Was die Intensität des grenzüberschreitenden Handels betrifft, so machten die Importe und Exporte im Jahr 2023 0,4 % des Umsatzes im Groß- und Einzelhandel, 0,8 % im Baugewerbe, 4,6 % im Bereich Rechtsberatung und Buchhaltung, 6,6 % im Ingenieurwesen, 8,1 % im Verkehrssektor, 15 % im Bereich EDV-Dienstleistungen und 31,8 % in den Bereichen Werbung und Marktforschung aus. In ihrer Analyse schätzt die Kommission, dass ehrgeizige zusätzliche Reformen bis 2027 zu einem zusätzlichen Wachstum des BIP der EU um 2,5 % führen könnten.

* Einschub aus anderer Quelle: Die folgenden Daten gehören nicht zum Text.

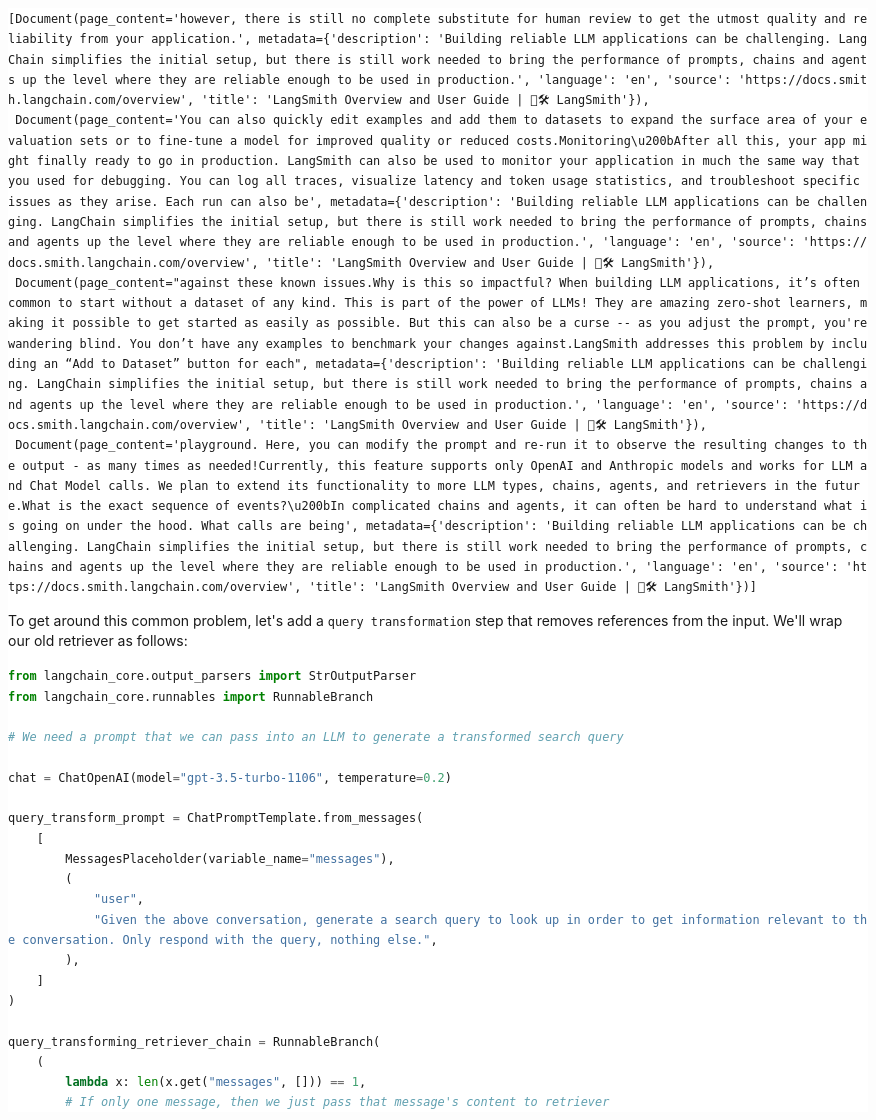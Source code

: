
 ```output
[Document(page_content='however, there is still no complete substitute for human review to get the utmost quality and reliability from your application.', metadata={'description': 'Building reliable LLM applications can be challenging. LangChain simplifies the initial setup, but there is still work needed to bring the performance of prompts, chains and agents up the level where they are reliable enough to be used in production.', 'language': 'en', 'source': 'https://docs.smith.langchain.com/overview', 'title': 'LangSmith Overview and User Guide | 🦜️🛠️ LangSmith'}),
 Document(page_content='You can also quickly edit examples and add them to datasets to expand the surface area of your evaluation sets or to fine-tune a model for improved quality or reduced costs.Monitoring\u200bAfter all this, your app might finally ready to go in production. LangSmith can also be used to monitor your application in much the same way that you used for debugging. You can log all traces, visualize latency and token usage statistics, and troubleshoot specific issues as they arise. Each run can also be', metadata={'description': 'Building reliable LLM applications can be challenging. LangChain simplifies the initial setup, but there is still work needed to bring the performance of prompts, chains and agents up the level where they are reliable enough to be used in production.', 'language': 'en', 'source': 'https://docs.smith.langchain.com/overview', 'title': 'LangSmith Overview and User Guide | 🦜️🛠️ LangSmith'}),
 Document(page_content="against these known issues.Why is this so impactful? When building LLM applications, it’s often common to start without a dataset of any kind. This is part of the power of LLMs! They are amazing zero-shot learners, making it possible to get started as easily as possible. But this can also be a curse -- as you adjust the prompt, you're wandering blind. You don’t have any examples to benchmark your changes against.LangSmith addresses this problem by including an “Add to Dataset” button for each", metadata={'description': 'Building reliable LLM applications can be challenging. LangChain simplifies the initial setup, but there is still work needed to bring the performance of prompts, chains and agents up the level where they are reliable enough to be used in production.', 'language': 'en', 'source': 'https://docs.smith.langchain.com/overview', 'title': 'LangSmith Overview and User Guide | 🦜️🛠️ LangSmith'}),
 Document(page_content='playground. Here, you can modify the prompt and re-run it to observe the resulting changes to the output - as many times as needed!Currently, this feature supports only OpenAI and Anthropic models and works for LLM and Chat Model calls. We plan to extend its functionality to more LLM types, chains, agents, and retrievers in the future.What is the exact sequence of events?\u200bIn complicated chains and agents, it can often be hard to understand what is going on under the hood. What calls are being', metadata={'description': 'Building reliable LLM applications can be challenging. LangChain simplifies the initial setup, but there is still work needed to bring the performance of prompts, chains and agents up the level where they are reliable enough to be used in production.', 'language': 'en', 'source': 'https://docs.smith.langchain.com/overview', 'title': 'LangSmith Overview and User Guide | 🦜️🛠️ LangSmith'})]
```

To get around this common problem, let's add a `query transformation` step that removes references from the input. We'll wrap our old retriever as follows:

```python
from langchain_core.output_parsers import StrOutputParser
from langchain_core.runnables import RunnableBranch

# We need a prompt that we can pass into an LLM to generate a transformed search query

chat = ChatOpenAI(model="gpt-3.5-turbo-1106", temperature=0.2)

query_transform_prompt = ChatPromptTemplate.from_messages(
    [
        MessagesPlaceholder(variable_name="messages"),
        (
            "user",
            "Given the above conversation, generate a search query to look up in order to get information relevant to the conversation. Only respond with the query, nothing else.",
        ),
    ]
)

query_transforming_retriever_chain = RunnableBranch(
    (
        lambda x: len(x.get("messages", [])) == 1,
        # If only one message, then we just pass that message's content to retriever
```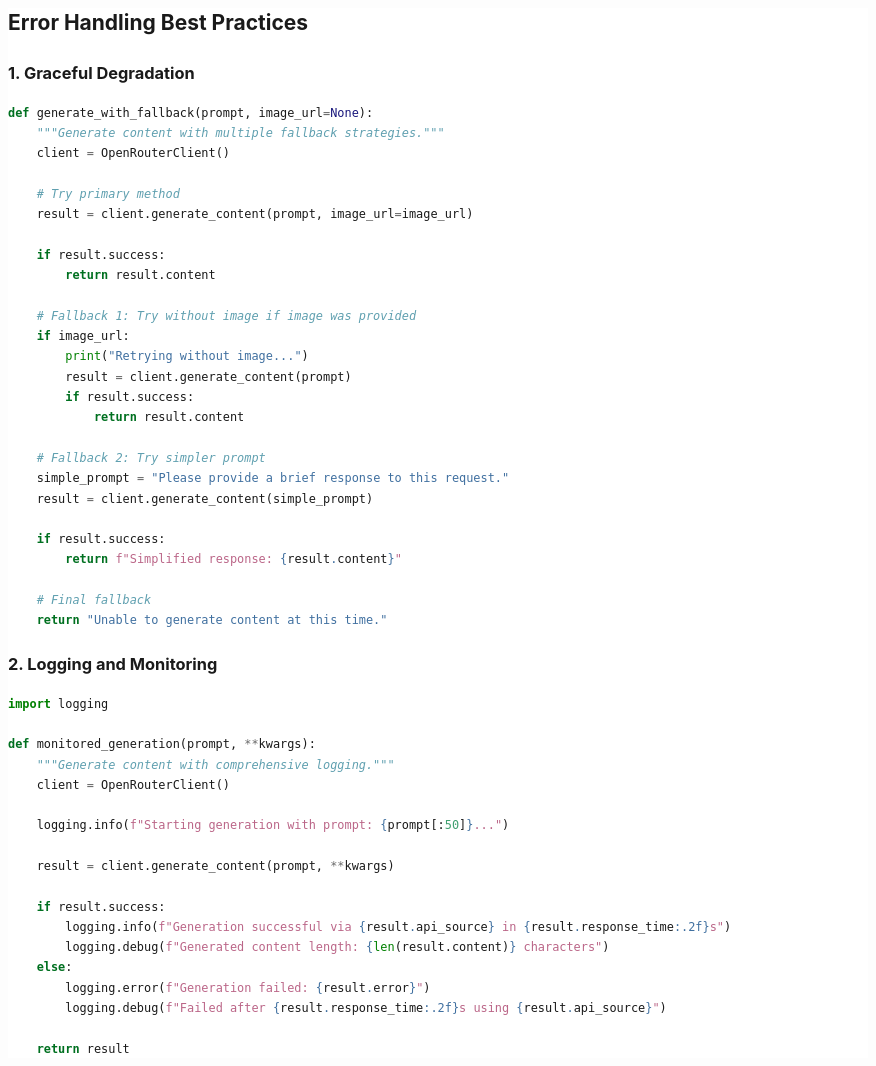 ## Error Handling Best Practices

### 1. Graceful Degradation

```python
def generate_with_fallback(prompt, image_url=None):
    """Generate content with multiple fallback strategies."""
    client = OpenRouterClient()
    
    # Try primary method
    result = client.generate_content(prompt, image_url=image_url)
    
    if result.success:
        return result.content
    
    # Fallback 1: Try without image if image was provided
    if image_url:
        print("Retrying without image...")
        result = client.generate_content(prompt)
        if result.success:
            return result.content
    
    # Fallback 2: Try simpler prompt
    simple_prompt = "Please provide a brief response to this request."
    result = client.generate_content(simple_prompt)
    
    if result.success:
        return f"Simplified response: {result.content}"
    
    # Final fallback
    return "Unable to generate content at this time."
```

### 2. Logging and Monitoring

```python
import logging

def monitored_generation(prompt, **kwargs):
    """Generate content with comprehensive logging."""
    client = OpenRouterClient()
    
    logging.info(f"Starting generation with prompt: {prompt[:50]}...")
    
    result = client.generate_content(prompt, **kwargs)
    
    if result.success:
        logging.info(f"Generation successful via {result.api_source} in {result.response_time:.2f}s")
        logging.debug(f"Generated content length: {len(result.content)} characters")
    else:
        logging.error(f"Generation failed: {result.error}")
        logging.debug(f"Failed after {result.response_time:.2f}s using {result.api_source}")
    
    return result
```
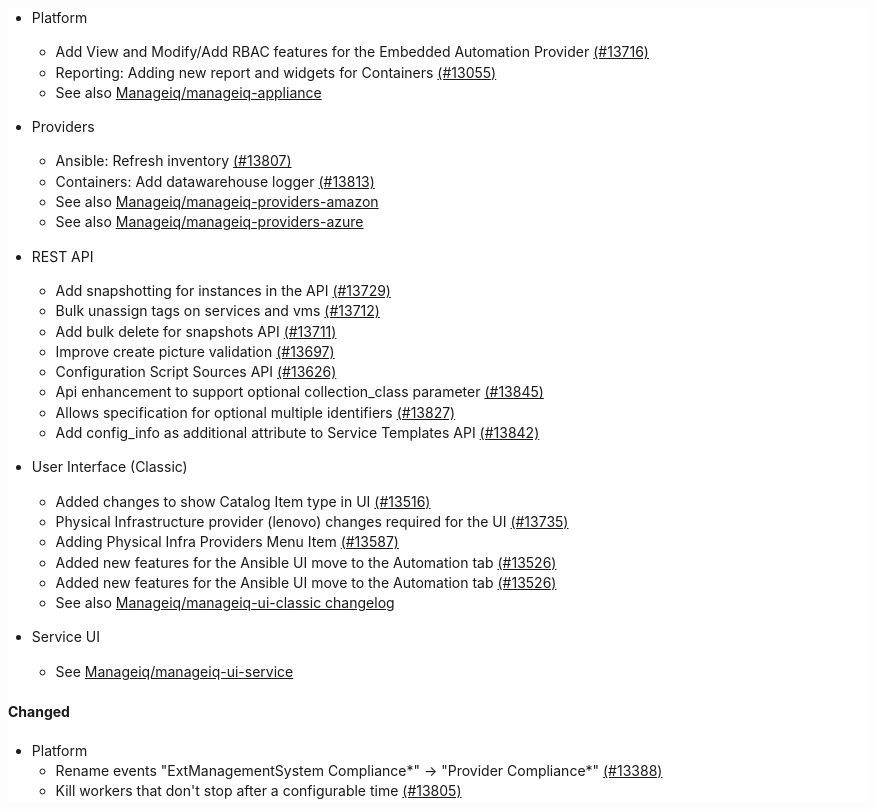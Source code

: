 - Platform
  - Add View and Modify/Add RBAC features for the Embedded Automation Provider [(#13716)](https://github.com/ManageIQ/manageiq/pull/13716)
  - Reporting: Adding new report and widgets for Containers [(#13055)](https://github.com/ManageIQ/manageiq/pull/13055)
  - See also [Manageiq/manageiq-appliance](https://github.com/ManageIQ/manageiq-appliance)

- Providers
  - Ansible: Refresh inventory [(#13807)](https://github.com/ManageIQ/manageiq/pull/13807)
  - Containers: Add datawarehouse logger [(#13813)](https://github.com/ManageIQ/manageiq/pull/13813)
  - See also [Manageiq/manageiq-providers-amazon](https://github.com/ManageIQ/manageiq-providers-amazon)
  - See also [Manageiq/manageiq-providers-azure](https://github.com/ManageIQ/manageiq-providers-azure)

- REST API
  - Add snapshotting for instances in the API [(#13729)](https://github.com/ManageIQ/manageiq/pull/13729)
  - Bulk unassign tags on services and vms  [(#13712)](https://github.com/ManageIQ/manageiq/pull/13712)
  - Add bulk delete for snapshots API [(#13711)](https://github.com/ManageIQ/manageiq/pull/13711)
  - Improve create picture validation [(#13697)](https://github.com/ManageIQ/manageiq/pull/13697)
  - Configuration Script Sources API [(#13626)](https://github.com/ManageIQ/manageiq/pull/13626)
  - Api enhancement to support optional collection_class parameter [(#13845)](https://github.com/ManageIQ/manageiq/pull/13845)
  - Allows specification for optional multiple identifiers [(#13827)](https://github.com/ManageIQ/manageiq/pull/13827)
  - Add config_info as additional attribute to Service Templates API [(#13842)](https://github.com/ManageIQ/manageiq/pull/13842)

- User Interface (Classic)
  - Added changes to show Catalog Item type in UI [(#13516)](https://github.com/ManageIQ/manageiq/pull/13516)
  - Physical Infrastructure provider (lenovo) changes required for the UI [(#13735)](https://github.com/ManageIQ/manageiq/pull/13735)
  - Adding Physical Infra Providers Menu Item [(#13587)](https://github.com/ManageIQ/manageiq/pull/13587)
  - Added new features for the Ansible UI move to the Automation tab [(#13526)](https://github.com/ManageIQ/manageiq/pull/13526)
  - Added new features for the Ansible UI move to the Automation tab [(#13526)](https://github.com/ManageIQ/manageiq/pull/13526)
  - See also [Manageiq/manageiq-ui-classic changelog](https://github.com/ManageIQ/manageiq-ui-classic/pull/352)

- Service UI
  - See [Manageiq/manageiq-ui-service](https://github.com/ManageIQ/manageiq-ui-service)

#### Changed

- Platform
  - Rename events "ExtManagementSystem Compliance\*" -> "Provider Compliance\*" [(#13388)](https://github.com/ManageIQ/manageiq/pull/13388)
  - Kill workers that don't stop after a configurable time [(#13805)](https://github.com/ManageIQ/manageiq/pull/13805)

Der Sonderbericht 13/2026: "Binnenmarkt für Dienstleistungen: Die Maßnahmen der Kommission zur Beseitigung von Hindernissen für grenzüberschreitende Dienstleistungen sind nach wie vor unzureichend" sowie ein Kurztext mit den wichtigsten Fakten und Feststellungen stehen auf der Website des Europäischen Rechnungshofs zur Verfügung. Er folgt auf einen Sonderbericht aus dem Jahr 2016 über die Dienstleistungsrichtlinie.